TECAID was funded and launched in October 2014. During the following 2 years (2015-2016), five teams of faculty, chairs, and staff from Mechanical Engineering departments across the U.S. worked intensively with each other, with the project leadership team, and with a team of subject matter experts to gain the knowledge, skills, strategies, and awareness most relevant to changing the complex academic environment. Feedback from TECAID participants revealed significant learning about inclusion and diversity as well as departmental leadership.
Original TECAID PI Interview (40:00) To learn about TECAID from our original PI’s, please listen to this engaging interview by Liz Litzler (TECAID Evaluator), with Diane Matt (original TECAID PI from WEPAN), Tom Perry (original ASME Co-PI), and Klod Kokini (original Purdue University College of Engineering Co-PI)

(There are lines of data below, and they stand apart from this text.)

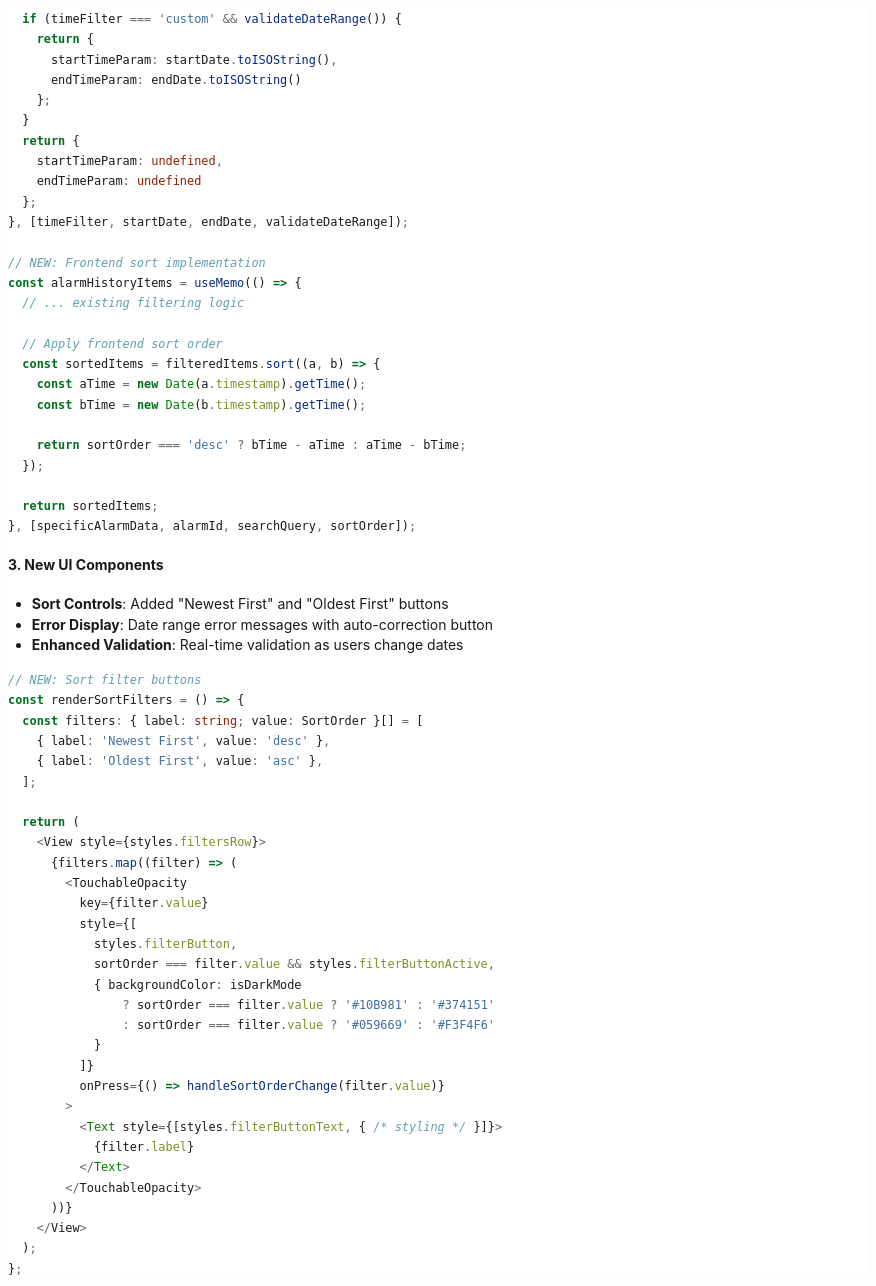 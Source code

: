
 ```typescript
  if (timeFilter === 'custom' && validateDateRange()) {
    return {
      startTimeParam: startDate.toISOString(),
      endTimeParam: endDate.toISOString()
    };
  }
  return {
    startTimeParam: undefined,
    endTimeParam: undefined
  };
}, [timeFilter, startDate, endDate, validateDateRange]);

// NEW: Frontend sort implementation
const alarmHistoryItems = useMemo(() => {
  // ... existing filtering logic
  
  // Apply frontend sort order
  const sortedItems = filteredItems.sort((a, b) => {
    const aTime = new Date(a.timestamp).getTime();
    const bTime = new Date(b.timestamp).getTime();
    
    return sortOrder === 'desc' ? bTime - aTime : aTime - bTime;
  });
  
  return sortedItems;
}, [specificAlarmData, alarmId, searchQuery, sortOrder]);
```

#### 3. **New UI Components**
- **Sort Controls**: Added "Newest First" and "Oldest First" buttons
- **Error Display**: Date range error messages with auto-correction button
- **Enhanced Validation**: Real-time validation as users change dates

```typescript
// NEW: Sort filter buttons
const renderSortFilters = () => {
  const filters: { label: string; value: SortOrder }[] = [
    { label: 'Newest First', value: 'desc' },
    { label: 'Oldest First', value: 'asc' },
  ];
  
  return (
    <View style={styles.filtersRow}>
      {filters.map((filter) => (
        <TouchableOpacity
          key={filter.value}
          style={[
            styles.filterButton,
            sortOrder === filter.value && styles.filterButtonActive,
            { backgroundColor: isDarkMode 
                ? sortOrder === filter.value ? '#10B981' : '#374151'
                : sortOrder === filter.value ? '#059669' : '#F3F4F6'
            }
          ]}
          onPress={() => handleSortOrderChange(filter.value)}
        >
          <Text style={[styles.filterButtonText, { /* styling */ }]}>
            {filter.label}
          </Text>
        </TouchableOpacity>
      ))}
    </View>
  );
};
```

TECAID Small Group PI Interview Transcript PDF >
TECAID Purpose
Develop faculty capacity to build, facilitate and sustain inclusive and diverse department cultures that benefit all participants in:
- classrooms, labs, and student design groups
- faculty meetings and hallway conversations
- underlying department dynamics
TECAID Strategy
Intensive expert professional development focused on:
- developing inclusion and diversity awareness, knowledge, team-building and skills
- understanding and leading academic department change
- building personal and team leadership capacity
- working effectively with subject matter experts and allies
- fostering the emergence and growth of team expertise
- creating a supportive, ongoing learning community
TECAID Mechanical Engineering Department Teams
- Michigan Technological University
- Oregon State University
- Purdue University (Use Purdue University-Mechanical Engineering link)
- Texas Tech University
- University of Oklahoma
TECAID Team Projects
Each department team:
- created an inclusion and diversity-oriented project relevant to their own institutional context
- developed and refined their projects using various TECAID strategies and concepts
- identified strategies for achieving their goals in consultation with TECAID subject matter experts and colleagues
- shared project plans, built alliances with university colleagues and external organizations, and implemented their projects
TECAID Project Leadership Team
Representatives from:
- Women in Engineering ProActive Network (WEPAN )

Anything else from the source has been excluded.